Di quella storia, probabilmente, rimane l’incontro tra due mondi diversi, ceti diversi, atteggiamenti diversi nei confronti della vita. Ale (Ludovico Tersigni, SKAM Italia) è un campione di moto, ribelle e deciso a riprendere in mano le redini della sua vita. Arriva da Roma, il padre ha lasciato tutto per lui, e il team ci punta molto: ma lui, reduce da un incidente, ha paura a riprendere, e non sopporta più le pressioni. Summer (l’esordiente Coco Rebecca Edogamhe) è una ragazza che rifiuta di omologarsi alla massa e sogna di volare lontano ma sa di essere il collante della sua famiglia. Mentre la scuola finisce, e i primi ombrelloni si aprono sulla spiaggia, i due si conoscono, si attraggono e si respingono, ma tra loro c’è un’inevitabile reazione chimica: sembrano destinati a innamorarsi. Insieme a loro ci sono Edo (Giovanni Maini) e Sofia (Amanda Campana), i migliori amici di Summer, e Dario (Andrea Lattanzi, Sulla mia pelle), amico fraterno di Ale.

Summertime è il secondo teen drama italiano di Netflix, e arriva un anno e mezzo dopo Baby, che era più urbano, dark, intimista. Summertime è più leggero, spensierato, anche superficiale, come una vacanza estiva quando hai sedici anni. Coloratissimo, e ritmatissimo sui beat della musica più attuale possibile, come la trap, è un racconto fatto di corpi e volti giovani e belli, e il più possibile veri e non patinati. Non ha paura di far vedere i ragazzi di oggi per come sono, i loro divertimenti anche scorretti (su cui forse indugia troppo), tra alcool a tutte le ore e altre storie di vite spericolate (la corsa in moto su un molo verso il nulla ricorda quella delle macchine verso il burrone di Gioventù bruciata). Accanto alla musica in voga oggi c’è, in ogni puntata, un salto nel passato, una canzone classica, di cui un estratto del testo dà il titolo alla puntata: Odio l’estate, Il cielo in una stanza, Il mondo.

E poi, a sorpresa, entrano in scena anche delle canzoni degli anni Ottanta, I Like Chopin di Gazebo e Tainted Love dei Soft Cell. Come mai? È presto detto, sono le canzoni dei genitori, roba da vecchi, da mettere su in certi baretti sul mare la sera, dove i ragazzi ovviamente si annoiano.

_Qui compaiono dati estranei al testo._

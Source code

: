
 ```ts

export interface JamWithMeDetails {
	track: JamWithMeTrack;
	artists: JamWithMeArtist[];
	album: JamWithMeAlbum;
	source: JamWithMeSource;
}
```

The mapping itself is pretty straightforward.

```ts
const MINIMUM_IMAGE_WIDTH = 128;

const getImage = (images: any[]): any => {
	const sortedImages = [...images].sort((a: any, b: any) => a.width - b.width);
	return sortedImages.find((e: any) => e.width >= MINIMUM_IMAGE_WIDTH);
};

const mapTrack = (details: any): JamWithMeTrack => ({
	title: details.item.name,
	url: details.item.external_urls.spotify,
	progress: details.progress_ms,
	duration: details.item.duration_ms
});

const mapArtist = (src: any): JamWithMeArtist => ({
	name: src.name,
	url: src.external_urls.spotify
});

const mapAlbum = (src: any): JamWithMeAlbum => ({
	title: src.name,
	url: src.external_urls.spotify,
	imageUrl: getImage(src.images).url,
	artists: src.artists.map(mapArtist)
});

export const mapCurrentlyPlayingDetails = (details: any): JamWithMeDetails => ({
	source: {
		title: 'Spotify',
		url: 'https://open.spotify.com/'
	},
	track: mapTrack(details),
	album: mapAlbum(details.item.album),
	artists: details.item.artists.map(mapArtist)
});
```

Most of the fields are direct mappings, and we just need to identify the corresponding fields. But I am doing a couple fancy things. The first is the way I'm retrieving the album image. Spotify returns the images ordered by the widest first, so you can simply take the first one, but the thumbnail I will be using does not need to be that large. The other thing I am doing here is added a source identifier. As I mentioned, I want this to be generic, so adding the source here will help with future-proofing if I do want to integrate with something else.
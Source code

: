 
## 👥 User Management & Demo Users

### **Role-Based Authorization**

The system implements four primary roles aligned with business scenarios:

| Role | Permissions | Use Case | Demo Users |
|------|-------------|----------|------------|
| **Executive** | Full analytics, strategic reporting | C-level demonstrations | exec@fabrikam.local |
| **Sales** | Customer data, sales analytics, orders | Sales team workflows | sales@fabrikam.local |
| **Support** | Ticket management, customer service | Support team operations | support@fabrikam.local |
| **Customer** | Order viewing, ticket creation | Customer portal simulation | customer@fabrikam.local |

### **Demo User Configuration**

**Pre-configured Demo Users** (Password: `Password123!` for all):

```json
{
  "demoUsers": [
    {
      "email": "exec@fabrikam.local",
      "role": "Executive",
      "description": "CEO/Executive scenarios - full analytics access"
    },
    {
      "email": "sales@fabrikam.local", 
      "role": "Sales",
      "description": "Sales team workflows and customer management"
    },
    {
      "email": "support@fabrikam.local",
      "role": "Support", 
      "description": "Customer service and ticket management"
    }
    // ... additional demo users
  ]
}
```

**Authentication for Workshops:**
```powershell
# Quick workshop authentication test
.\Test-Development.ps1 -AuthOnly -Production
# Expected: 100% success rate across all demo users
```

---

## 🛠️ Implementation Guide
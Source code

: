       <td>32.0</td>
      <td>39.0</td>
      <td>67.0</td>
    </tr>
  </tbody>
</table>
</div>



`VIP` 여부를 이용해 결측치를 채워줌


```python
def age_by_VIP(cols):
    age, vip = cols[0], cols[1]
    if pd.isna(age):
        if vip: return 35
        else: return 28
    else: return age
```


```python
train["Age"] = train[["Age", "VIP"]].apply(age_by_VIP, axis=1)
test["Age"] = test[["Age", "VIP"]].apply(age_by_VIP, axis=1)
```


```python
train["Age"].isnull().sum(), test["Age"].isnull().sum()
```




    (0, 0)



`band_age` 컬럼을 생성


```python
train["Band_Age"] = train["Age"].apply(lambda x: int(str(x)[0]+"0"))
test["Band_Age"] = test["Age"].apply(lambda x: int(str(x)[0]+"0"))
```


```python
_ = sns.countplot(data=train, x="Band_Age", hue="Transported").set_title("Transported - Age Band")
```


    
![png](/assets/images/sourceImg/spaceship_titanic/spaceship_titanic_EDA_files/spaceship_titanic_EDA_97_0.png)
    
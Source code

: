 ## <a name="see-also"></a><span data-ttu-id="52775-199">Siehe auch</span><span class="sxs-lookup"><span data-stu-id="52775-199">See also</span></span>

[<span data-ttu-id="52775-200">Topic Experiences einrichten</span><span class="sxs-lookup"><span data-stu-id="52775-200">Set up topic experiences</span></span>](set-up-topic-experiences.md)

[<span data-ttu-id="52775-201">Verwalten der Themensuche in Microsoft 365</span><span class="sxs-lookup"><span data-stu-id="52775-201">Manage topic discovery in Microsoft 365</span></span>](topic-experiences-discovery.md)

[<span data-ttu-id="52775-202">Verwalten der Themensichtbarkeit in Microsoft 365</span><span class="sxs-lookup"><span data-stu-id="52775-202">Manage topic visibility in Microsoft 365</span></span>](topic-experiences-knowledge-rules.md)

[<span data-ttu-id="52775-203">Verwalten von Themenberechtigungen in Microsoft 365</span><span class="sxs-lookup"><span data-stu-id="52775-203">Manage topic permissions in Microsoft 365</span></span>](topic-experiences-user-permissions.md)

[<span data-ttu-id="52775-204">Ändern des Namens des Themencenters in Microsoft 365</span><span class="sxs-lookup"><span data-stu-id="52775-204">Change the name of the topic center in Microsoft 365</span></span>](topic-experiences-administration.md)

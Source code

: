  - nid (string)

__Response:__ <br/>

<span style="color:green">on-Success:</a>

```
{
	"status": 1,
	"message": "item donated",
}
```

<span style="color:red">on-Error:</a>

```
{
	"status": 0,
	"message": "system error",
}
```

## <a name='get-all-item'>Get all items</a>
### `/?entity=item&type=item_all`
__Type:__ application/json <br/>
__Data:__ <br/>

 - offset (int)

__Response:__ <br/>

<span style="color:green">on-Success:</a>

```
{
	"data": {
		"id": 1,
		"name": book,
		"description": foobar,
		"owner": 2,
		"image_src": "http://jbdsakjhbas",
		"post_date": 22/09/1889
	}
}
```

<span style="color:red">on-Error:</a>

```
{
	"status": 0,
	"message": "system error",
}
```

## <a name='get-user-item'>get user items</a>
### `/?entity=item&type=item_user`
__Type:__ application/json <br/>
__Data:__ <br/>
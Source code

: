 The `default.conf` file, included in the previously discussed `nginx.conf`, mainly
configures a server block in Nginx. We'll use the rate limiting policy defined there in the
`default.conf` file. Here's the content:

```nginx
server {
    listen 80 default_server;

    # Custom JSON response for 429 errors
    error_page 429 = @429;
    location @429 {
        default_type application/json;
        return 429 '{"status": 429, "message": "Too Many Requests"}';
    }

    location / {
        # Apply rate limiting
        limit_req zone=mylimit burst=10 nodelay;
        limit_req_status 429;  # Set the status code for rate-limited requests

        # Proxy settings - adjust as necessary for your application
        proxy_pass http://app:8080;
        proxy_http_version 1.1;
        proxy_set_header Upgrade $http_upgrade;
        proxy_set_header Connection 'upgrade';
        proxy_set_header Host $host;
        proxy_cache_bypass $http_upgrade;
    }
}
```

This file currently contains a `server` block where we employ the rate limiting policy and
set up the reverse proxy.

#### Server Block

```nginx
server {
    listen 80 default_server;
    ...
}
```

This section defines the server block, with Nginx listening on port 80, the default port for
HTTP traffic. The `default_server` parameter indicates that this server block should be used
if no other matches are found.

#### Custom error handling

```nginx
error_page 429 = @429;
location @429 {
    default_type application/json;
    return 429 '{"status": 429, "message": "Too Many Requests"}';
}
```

Ecco, a guardare Summertime, molto più che rispetto ad altri teen drama recenti, ci si sente vecchi. Forse è perché riesce a raccontare davvero il mondo degli adolescenti nei loro riti e svaghi, e a renderlo esclusivo, staccandolo dal resto. O forse perché, a livello di scrittura, è un racconto piuttosto superficiale e non riesce ad essere universale in modo da raggiungere tutti. Di fronte alla frase (due personaggi parlano mentre uno sta mandando un messaggio) “le parole non contano, le faccine sono importanti” è chiaro che siamo di fronte a un gap generazionale. In ogni caso è un mondo dove solo gli adolescenti sembrano essere in grado di amare veramente. E gli adulti sono tutti separati, assenti, divorziati, complicati.

Insomma, se il pregio di Summertime è nella sua leggerezza e freschezza, l’altro lato della medaglia è in una certa ingenuità. Che è anche quella di molti attori ancora acerbi, incerti nella recitazione. Ma è il prezzo da pagare per aver trovato volti nuovi, davvero inediti e interessanti. Come quello di Coco Rebecca Edogamhe, che è Summer, la protagonista, giovane di colore con dei magnifici capelli alla Jimi Hendrix, occhi neri profondissimi e il fisico slanciato, o quello di Amanda Campana, occhi luminosi e curiosi, e un’aria sbarazzina e irresistibile. E quello, umanissimo e tenero di Giovanni Maini, con la sua impacciata avvenenza. Tra i protagonisti, hanno più esperienza e un passo in più Ludovico Tersigni, il protagonista, Ale, e Andrea Lattanzi, il suo amico Dario, personaggio molto particolare, timidissimo e ritroso al di là del suo aspetto fisico.

Sono proprio i due protagonisti, e i due personaggi principali, a marcare la differenza con Tre metri sopra il cielo di Federico Moccia e il film da cui è tratto. Ludovico Tersigni ha l’occhio azzurro, ma un piglio completamente diverso da Riccardo Scamarcio e dal suo Step, che era più scostante e tenebroso. Il suo Ale ha l’aria dolce, tenera, e una certa ironia a un modo di scherzare che conquistano. Così anche Summer è completamente diversa da Babi: più determinata, risolta, uno specchio delle giovani donne di oggi, rispetto a come si potevano immaginare più di vent’anni fa. Se lo schema dello scontro tra mondi diversi viene riproposto, Summertime mescola le carte: stavolta è Ale, il protagonista maschile, a venire da un mondo più agiato, anche se rimane il personaggio più tormentato tra i due. Mentre è Summer, come detto, che viene da una famiglia più umile, e tra i due rimane il personaggio meno complicato. A proposito di famiglie, la madre di Summer è interpretata da Thony, la cantautrice protagonista di Tutti i santi giorni di Virzì. Se lo ricordate, in quel film cercava in tutti i modi di mettere al mondo un bambino. Ora la vediamo mamma di due figlie adolescenti, ed è una sensazione strana. Non è facile, per gli adulti, nel mondo di Summertime. Un mondo che vediamo spesso dall’alto, in perfetto stile Netflix. Perché anche se è una serie italiana, Summertime vive nel mondo, ormai globalizzato, del colosso dello streaming. Ed è l’esempio che Netflix crede nel nostro paese. Quando le produzioni potranno riprendere, speriamo che la storia d’amore continui. Quella tra Summer e Ale. Ma anche quella tra Netflix e l’Italia.